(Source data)
——

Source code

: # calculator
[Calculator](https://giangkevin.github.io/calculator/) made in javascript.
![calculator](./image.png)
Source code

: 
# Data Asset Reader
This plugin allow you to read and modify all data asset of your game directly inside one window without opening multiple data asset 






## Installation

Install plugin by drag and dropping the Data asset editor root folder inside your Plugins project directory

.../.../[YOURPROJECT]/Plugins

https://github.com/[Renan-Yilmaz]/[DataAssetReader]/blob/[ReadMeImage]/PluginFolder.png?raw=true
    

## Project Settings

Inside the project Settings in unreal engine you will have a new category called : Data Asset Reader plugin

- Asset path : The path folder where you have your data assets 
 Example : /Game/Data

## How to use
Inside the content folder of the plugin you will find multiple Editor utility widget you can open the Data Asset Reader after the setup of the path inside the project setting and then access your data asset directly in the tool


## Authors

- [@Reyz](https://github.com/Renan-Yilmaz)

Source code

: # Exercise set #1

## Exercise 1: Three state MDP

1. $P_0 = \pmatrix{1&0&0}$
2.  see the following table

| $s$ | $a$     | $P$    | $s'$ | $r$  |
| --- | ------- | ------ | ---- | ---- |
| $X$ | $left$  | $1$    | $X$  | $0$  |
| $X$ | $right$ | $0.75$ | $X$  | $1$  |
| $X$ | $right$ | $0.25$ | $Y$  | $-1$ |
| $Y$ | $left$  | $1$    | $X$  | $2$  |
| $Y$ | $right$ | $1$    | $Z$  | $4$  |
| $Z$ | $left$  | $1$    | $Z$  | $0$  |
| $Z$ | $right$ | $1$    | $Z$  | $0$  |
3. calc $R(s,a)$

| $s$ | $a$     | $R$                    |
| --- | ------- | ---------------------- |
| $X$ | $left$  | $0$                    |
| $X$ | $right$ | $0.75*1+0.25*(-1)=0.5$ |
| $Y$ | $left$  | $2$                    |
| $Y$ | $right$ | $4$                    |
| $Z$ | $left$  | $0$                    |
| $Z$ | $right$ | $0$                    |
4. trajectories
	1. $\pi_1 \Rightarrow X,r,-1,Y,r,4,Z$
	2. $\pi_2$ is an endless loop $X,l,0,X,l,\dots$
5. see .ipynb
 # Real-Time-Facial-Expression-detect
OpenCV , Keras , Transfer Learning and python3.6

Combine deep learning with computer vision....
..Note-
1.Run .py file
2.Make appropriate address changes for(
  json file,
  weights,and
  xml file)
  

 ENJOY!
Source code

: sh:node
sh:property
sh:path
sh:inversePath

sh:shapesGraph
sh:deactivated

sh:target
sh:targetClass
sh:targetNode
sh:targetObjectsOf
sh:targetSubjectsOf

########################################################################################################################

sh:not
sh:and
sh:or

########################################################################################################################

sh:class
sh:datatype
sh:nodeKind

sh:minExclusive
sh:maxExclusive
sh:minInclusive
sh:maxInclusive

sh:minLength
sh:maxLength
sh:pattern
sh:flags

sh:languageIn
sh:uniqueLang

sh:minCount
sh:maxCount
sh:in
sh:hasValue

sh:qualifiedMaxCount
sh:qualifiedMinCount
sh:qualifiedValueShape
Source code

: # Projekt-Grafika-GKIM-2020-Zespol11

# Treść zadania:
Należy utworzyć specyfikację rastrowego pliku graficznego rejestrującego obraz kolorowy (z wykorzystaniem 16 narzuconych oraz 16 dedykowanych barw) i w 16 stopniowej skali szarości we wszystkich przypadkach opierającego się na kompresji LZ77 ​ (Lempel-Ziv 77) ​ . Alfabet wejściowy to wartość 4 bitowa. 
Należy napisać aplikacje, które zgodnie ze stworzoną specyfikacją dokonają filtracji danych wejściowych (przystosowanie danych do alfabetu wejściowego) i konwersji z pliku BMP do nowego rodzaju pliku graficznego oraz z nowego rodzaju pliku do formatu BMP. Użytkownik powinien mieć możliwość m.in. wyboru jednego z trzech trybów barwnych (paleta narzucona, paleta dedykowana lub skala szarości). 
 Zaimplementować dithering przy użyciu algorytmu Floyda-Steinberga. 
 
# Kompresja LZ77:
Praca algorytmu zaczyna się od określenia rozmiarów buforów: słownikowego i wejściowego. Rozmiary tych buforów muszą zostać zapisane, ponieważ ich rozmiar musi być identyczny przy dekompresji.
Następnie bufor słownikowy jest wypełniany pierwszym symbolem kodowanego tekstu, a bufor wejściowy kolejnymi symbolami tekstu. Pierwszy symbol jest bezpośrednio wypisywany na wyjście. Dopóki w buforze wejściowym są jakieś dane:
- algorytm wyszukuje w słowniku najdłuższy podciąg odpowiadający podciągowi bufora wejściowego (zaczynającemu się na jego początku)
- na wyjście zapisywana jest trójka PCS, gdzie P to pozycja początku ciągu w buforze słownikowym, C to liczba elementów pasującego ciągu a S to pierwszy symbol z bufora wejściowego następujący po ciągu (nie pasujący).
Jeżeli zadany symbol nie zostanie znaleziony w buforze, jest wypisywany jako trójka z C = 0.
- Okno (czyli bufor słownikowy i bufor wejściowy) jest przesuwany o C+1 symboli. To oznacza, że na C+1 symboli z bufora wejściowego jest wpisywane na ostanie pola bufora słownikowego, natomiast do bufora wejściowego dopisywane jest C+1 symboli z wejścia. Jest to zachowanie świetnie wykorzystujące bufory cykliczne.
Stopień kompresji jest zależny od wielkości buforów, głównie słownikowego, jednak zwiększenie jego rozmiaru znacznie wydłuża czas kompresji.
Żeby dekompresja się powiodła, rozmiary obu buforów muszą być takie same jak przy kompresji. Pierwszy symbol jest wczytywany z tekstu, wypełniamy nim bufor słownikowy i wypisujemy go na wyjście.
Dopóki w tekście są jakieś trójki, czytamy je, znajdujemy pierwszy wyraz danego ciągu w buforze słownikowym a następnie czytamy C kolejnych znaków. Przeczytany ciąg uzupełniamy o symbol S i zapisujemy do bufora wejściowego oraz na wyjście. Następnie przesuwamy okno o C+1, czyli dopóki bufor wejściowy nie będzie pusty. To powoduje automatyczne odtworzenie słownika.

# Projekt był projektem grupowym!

——

What to work on: With "Yilmaz" as the string to find, copy every line of the records that holds it.

Result for this task:
https://github.com/[Renan-Yilmaz]/[DataAssetReader]/blob/[ReadMeImage]/PluginFolder.png?raw=true
- [@Reyz](https://github.com/Renan-Yilmaz)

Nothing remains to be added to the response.